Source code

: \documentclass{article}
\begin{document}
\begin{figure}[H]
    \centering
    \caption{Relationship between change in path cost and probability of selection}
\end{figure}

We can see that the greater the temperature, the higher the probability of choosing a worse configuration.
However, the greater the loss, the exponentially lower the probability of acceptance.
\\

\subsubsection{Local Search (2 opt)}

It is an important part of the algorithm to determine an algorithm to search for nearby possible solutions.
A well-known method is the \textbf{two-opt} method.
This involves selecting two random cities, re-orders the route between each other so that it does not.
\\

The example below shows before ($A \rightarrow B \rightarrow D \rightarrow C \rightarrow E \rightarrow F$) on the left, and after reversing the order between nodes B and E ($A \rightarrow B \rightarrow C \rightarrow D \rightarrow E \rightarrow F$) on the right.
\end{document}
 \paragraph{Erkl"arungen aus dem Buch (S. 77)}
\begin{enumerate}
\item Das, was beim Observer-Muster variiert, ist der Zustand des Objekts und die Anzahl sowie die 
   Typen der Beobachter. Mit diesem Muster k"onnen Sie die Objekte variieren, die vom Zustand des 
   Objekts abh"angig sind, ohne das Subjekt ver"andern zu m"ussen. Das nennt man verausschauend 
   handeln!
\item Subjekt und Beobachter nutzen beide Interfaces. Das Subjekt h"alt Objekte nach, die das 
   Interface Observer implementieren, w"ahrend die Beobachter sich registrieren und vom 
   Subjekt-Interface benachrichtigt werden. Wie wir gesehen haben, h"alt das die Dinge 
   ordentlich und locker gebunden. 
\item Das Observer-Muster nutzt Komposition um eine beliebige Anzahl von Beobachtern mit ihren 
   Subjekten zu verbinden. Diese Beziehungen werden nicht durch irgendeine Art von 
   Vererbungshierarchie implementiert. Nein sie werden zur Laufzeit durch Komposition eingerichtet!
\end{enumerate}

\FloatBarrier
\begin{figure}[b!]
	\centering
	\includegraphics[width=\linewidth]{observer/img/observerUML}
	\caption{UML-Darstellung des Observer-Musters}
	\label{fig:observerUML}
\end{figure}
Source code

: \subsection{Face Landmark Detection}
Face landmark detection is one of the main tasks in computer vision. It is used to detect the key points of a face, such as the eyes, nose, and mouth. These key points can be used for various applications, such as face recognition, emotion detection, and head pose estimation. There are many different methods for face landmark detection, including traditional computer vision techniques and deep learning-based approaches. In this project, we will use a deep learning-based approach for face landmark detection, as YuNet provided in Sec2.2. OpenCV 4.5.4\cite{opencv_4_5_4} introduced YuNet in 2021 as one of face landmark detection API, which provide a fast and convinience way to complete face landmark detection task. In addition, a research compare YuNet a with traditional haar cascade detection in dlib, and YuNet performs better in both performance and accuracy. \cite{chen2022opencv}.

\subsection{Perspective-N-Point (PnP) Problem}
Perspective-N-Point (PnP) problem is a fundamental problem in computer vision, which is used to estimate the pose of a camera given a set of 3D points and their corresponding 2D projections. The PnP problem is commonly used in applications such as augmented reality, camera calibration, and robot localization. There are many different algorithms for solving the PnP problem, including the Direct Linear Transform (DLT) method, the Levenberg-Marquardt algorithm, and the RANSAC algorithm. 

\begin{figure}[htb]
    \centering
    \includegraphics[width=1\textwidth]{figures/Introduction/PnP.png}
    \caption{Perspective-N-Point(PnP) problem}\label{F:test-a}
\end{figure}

-- About this task --
Retype, exactly as written, everything from the first line of the data above through the line containing "The example below". Nothing else should appear.

-- Expected output --
Source code

: \documentclass{article}
\begin{document}
\begin{figure}[H]
    \centering
    \caption{Relationship between change in path cost and probability of selection}
\end{figure}

We can see that the greater the temperature, the higher the probability of choosing a worse configuration.
However, the greater the loss, the exponentially lower the probability of acceptance.
\\

\subsubsection{Local Search (2 opt)}

It is an important part of the algorithm to determine an algorithm to search for nearby possible solutions.
A well-known method is the \textbf{two-opt} method.
This involves selecting two random cities, re-orders the route between each other so that it does not.
\\

The example below shows before ($A \rightarrow B \rightarrow D \rightarrow C \rightarrow E \rightarrow F$) on the left, and after reversing the order between nodes B and E ($A \rightarrow B \rightarrow C \rightarrow D \rightarrow E \rightarrow F$) on the right.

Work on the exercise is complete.